Activity »
Each record must be reproduced exactly as it is shown.
___
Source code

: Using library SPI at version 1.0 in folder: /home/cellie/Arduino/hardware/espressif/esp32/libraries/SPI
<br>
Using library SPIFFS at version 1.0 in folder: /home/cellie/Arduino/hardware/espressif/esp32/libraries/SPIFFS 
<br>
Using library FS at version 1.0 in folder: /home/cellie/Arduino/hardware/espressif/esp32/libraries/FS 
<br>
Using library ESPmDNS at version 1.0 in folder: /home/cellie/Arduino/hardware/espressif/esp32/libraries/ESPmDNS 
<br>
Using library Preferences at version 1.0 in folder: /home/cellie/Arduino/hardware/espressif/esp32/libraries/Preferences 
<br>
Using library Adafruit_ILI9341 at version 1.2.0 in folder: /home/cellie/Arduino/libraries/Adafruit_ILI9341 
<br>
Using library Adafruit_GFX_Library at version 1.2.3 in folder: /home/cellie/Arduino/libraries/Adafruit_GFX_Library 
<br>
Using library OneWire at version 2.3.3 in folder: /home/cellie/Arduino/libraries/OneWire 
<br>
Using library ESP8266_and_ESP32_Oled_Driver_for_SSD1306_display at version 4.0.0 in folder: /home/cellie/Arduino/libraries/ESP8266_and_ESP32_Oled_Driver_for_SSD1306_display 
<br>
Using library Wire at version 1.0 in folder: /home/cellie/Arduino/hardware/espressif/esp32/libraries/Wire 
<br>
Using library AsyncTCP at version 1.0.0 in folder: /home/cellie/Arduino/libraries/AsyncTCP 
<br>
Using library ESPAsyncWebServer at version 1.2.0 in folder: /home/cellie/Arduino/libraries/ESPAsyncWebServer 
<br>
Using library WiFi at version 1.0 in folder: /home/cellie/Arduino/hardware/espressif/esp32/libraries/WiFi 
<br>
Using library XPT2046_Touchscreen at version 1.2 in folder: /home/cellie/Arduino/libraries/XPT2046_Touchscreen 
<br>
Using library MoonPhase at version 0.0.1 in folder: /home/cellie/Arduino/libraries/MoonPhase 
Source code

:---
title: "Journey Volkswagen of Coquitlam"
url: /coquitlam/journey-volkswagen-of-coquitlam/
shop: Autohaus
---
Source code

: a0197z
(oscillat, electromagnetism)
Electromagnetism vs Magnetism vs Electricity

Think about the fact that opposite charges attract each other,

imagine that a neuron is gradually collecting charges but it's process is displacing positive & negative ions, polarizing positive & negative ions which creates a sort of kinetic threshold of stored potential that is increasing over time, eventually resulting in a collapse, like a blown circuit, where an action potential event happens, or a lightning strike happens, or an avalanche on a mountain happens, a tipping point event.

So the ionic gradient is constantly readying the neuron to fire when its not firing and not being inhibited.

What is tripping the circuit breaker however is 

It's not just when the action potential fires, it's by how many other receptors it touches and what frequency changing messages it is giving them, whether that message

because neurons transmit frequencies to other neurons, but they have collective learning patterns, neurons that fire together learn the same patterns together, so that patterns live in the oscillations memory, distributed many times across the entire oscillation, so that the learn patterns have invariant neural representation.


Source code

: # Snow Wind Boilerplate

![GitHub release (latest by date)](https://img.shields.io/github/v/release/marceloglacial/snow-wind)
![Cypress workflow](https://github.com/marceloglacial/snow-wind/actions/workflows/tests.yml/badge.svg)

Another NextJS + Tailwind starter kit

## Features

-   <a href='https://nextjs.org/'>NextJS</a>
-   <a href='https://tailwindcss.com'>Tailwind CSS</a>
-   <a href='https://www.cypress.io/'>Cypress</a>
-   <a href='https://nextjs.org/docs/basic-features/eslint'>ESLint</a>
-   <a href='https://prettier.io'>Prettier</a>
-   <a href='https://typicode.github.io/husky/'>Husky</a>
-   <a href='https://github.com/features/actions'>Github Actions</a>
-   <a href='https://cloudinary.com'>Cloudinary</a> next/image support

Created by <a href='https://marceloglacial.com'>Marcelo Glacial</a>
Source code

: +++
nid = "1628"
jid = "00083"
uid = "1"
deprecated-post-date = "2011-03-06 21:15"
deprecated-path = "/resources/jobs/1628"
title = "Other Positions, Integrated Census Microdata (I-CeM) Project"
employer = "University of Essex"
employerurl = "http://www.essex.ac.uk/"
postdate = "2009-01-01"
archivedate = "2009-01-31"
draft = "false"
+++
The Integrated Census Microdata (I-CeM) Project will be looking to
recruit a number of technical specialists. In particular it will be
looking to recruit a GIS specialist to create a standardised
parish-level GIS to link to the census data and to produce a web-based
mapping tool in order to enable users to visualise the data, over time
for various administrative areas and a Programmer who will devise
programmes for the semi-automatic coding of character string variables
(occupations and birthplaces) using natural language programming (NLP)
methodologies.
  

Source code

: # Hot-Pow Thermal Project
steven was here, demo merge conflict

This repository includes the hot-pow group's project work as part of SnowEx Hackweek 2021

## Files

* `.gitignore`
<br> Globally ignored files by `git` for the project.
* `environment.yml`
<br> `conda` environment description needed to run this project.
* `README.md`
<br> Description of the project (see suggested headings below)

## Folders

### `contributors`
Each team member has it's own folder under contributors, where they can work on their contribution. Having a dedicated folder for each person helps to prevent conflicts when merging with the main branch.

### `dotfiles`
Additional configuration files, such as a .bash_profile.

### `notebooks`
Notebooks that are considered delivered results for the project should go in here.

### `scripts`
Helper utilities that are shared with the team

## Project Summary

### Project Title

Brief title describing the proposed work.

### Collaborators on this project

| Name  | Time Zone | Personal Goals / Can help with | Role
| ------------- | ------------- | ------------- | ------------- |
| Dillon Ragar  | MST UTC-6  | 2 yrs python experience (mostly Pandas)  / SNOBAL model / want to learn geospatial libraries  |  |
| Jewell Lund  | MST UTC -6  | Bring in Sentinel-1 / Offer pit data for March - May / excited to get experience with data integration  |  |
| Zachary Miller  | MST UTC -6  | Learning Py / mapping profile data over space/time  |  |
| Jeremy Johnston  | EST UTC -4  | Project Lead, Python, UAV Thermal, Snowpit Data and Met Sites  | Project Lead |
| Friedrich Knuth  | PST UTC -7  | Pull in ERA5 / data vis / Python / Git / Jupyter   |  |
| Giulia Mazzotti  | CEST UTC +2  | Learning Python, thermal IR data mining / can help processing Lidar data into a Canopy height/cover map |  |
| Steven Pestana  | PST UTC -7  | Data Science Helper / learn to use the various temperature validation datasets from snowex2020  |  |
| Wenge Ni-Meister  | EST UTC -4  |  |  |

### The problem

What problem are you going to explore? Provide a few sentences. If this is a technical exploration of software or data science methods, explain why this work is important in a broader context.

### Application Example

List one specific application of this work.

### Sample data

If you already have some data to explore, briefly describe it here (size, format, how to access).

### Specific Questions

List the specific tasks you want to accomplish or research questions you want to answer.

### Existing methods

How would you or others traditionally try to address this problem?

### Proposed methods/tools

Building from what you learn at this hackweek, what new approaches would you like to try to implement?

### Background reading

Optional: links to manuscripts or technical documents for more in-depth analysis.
___
Written solution »
Source code

: Using library SPI at version 1.0 in folder: /home/cellie/Arduino/hardware/espressif/esp32/libraries/SPI
<br>
Using library SPIFFS at version 1.0 in folder: /home/cellie/Arduino/hardware/espressif/esp32/libraries/SPIFFS 
<br>
Using library FS at version 1.0 in folder: /home/cellie/Arduino/hardware/espressif/esp32/libraries/FS 
<br>
Using library ESPmDNS at version 1.0 in folder: /home/cellie/Arduino/hardware/espressif/esp32/libraries/ESPmDNS 
<br>
Using library Preferences at version 1.0 in folder: /home/cellie/Arduino/hardware/espressif/esp32/libraries/Preferences 
<br>
Using library Adafruit_ILI9341 at version 1.2.0 in folder: /home/cellie/Arduino/libraries/Adafruit_ILI9341 
<br>
Using library Adafruit_GFX_Library at version 1.2.3 in folder: /home/cellie/Arduino/libraries/Adafruit_GFX_Library 
<br>
Using library OneWire at version 2.3.3 in folder: /home/cellie/Arduino/libraries/OneWire 
<br>
Using library ESP8266_and_ESP32_Oled_Driver_for_SSD1306_display at version 4.0.0 in folder: /home/cellie/Arduino/libraries/ESP8266_and_ESP32_Oled_Driver_for_SSD1306_display 
<br>
Using library Wire at version 1.0 in folder: /home/cellie/Arduino/hardware/espressif/esp32/libraries/Wire 
<br>
Using library AsyncTCP at version 1.0.0 in folder: /home/cellie/Arduino/libraries/AsyncTCP 
<br>
Using library ESPAsyncWebServer at version 1.2.0 in folder: /home/cellie/Arduino/libraries/ESPAsyncWebServer 
<br>
Using library WiFi at version 1.0 in folder: /home/cellie/Arduino/hardware/espressif/esp32/libraries/WiFi 
<br>
Using library XPT2046_Touchscreen at version 1.2 in folder: /home/cellie/Arduino/libraries/XPT2046_Touchscreen 
<br>
Using library MoonPhase at version 0.0.1 in folder: /home/cellie/Arduino/libraries/MoonPhase 
Source code

:---
title: "Journey Volkswagen of Coquitlam"
url: /coquitlam/journey-volkswagen-of-coquitlam/
shop: Autohaus
---
Source code

: a0197z
(oscillat, electromagnetism)
Electromagnetism vs Magnetism vs Electricity

Think about the fact that opposite charges attract each other,

imagine that a neuron is gradually collecting charges but it's process is displacing positive & negative ions, polarizing positive & negative ions which creates a sort of kinetic threshold of stored potential that is increasing over time, eventually resulting in a collapse, like a blown circuit, where an action potential event happens, or a lightning strike happens, or an avalanche on a mountain happens, a tipping point event.

So the ionic gradient is constantly readying the neuron to fire when its not firing and not being inhibited.

What is tripping the circuit breaker however is 

It's not just when the action potential fires, it's by how many other receptors it touches and what frequency changing messages it is giving them, whether that message

because neurons transmit frequencies to other neurons, but they have collective learning patterns, neurons that fire together learn the same patterns together, so that patterns live in the oscillations memory, distributed many times across the entire oscillation, so that the learn patterns have invariant neural representation.


Source code

: # Snow Wind Boilerplate

![GitHub release (latest by date)](https://img.shields.io/github/v/release/marceloglacial/snow-wind)
![Cypress workflow](https://github.com/marceloglacial/snow-wind/actions/workflows/tests.yml/badge.svg)

Another NextJS + Tailwind starter kit

## Features

-   <a href='https://nextjs.org/'>NextJS</a>
-   <a href='https://tailwindcss.com'>Tailwind CSS</a>
-   <a href='https://www.cypress.io/'>Cypress</a>
-   <a href='https://nextjs.org/docs/basic-features/eslint'>ESLint</a>
-   <a href='https://prettier.io'>Prettier</a>
-   <a href='https://typicode.github.io/husky/'>Husky</a>
-   <a href='https://github.com/features/actions'>Github Actions</a>
-   <a href='https://cloudinary.com'>Cloudinary</a> next/image support

Created by <a href='https://marceloglacial.com'>Marcelo Glacial</a>
Source code

: +++
nid = "1628"
jid = "00083"
uid = "1"
deprecated-post-date = "2011-03-06 21:15"
deprecated-path = "/resources/jobs/1628"
title = "Other Positions, Integrated Census Microdata (I-CeM) Project"
employer = "University of Essex"
employerurl = "http://www.essex.ac.uk/"
postdate = "2009-01-01"
archivedate = "2009-01-31"
draft = "false"
+++
The Integrated Census Microdata (I-CeM) Project will be looking to
recruit a number of technical specialists. In particular it will be
looking to recruit a GIS specialist to create a standardised
parish-level GIS to link to the census data and to produce a web-based
mapping tool in order to enable users to visualise the data, over time
for various administrative areas and a Programmer who will devise
programmes for the semi-automatic coding of character string variables
(occupations and birthplaces) using natural language programming (NLP)
methodologies.
  

Source code

: # Hot-Pow Thermal Project
steven was here, demo merge conflict

This repository includes the hot-pow group's project work as part of SnowEx Hackweek 2021

## Files

* `.gitignore`
<br> Globally ignored files by `git` for the project.
* `environment.yml`
<br> `conda` environment description needed to run this project.
* `README.md`
<br> Description of the project (see suggested headings below)

## Folders

### `contributors`
Each team member has it's own folder under contributors, where they can work on their contribution. Having a dedicated folder for each person helps to prevent conflicts when merging with the main branch.

### `dotfiles`
Additional configuration files, such as a .bash_profile.

### `notebooks`
Notebooks that are considered delivered results for the project should go in here.

### `scripts`
Helper utilities that are shared with the team

## Project Summary

### Project Title

Brief title describing the proposed work.

### Collaborators on this project

| Name  | Time Zone | Personal Goals / Can help with | Role
| ------------- | ------------- | ------------- | ------------- |
| Dillon Ragar  | MST UTC-6  | 2 yrs python experience (mostly Pandas)  / SNOBAL model / want to learn geospatial libraries  |  |
| Jewell Lund  | MST UTC -6  | Bring in Sentinel-1 / Offer pit data for March - May / excited to get experience with data integration  |  |
| Zachary Miller  | MST UTC -6  | Learning Py / mapping profile data over space/time  |  |
| Jeremy Johnston  | EST UTC -4  | Project Lead, Python, UAV Thermal, Snowpit Data and Met Sites  | Project Lead |
| Friedrich Knuth  | PST UTC -7  | Pull in ERA5 / data vis / Python / Git / Jupyter   |  |
| Giulia Mazzotti  | CEST UTC +2  | Learning Python, thermal IR data mining / can help processing Lidar data into a Canopy height/cover map |  |
| Steven Pestana  | PST UTC -7  | Data Science Helper / learn to use the various temperature validation datasets from snowex2020  |  |
| Wenge Ni-Meister  | EST UTC -4  |  |  |

### The problem

What problem are you going to explore? Provide a few sentences. If this is a technical exploration of software or data science methods, explain why this work is important in a broader context.

### Application Example

List one specific application of this work.

### Sample data

If you already have some data to explore, briefly describe it here (size, format, how to access).

### Specific Questions

List the specific tasks you want to accomplish or research questions you want to answer.

### Existing methods

How would you or others traditionally try to address this problem?

### Proposed methods/tools

Building from what you learn at this hackweek, what new approaches would you like to try to implement?

### Background reading

Optional: links to manuscripts or technical documents for more in-depth analysis.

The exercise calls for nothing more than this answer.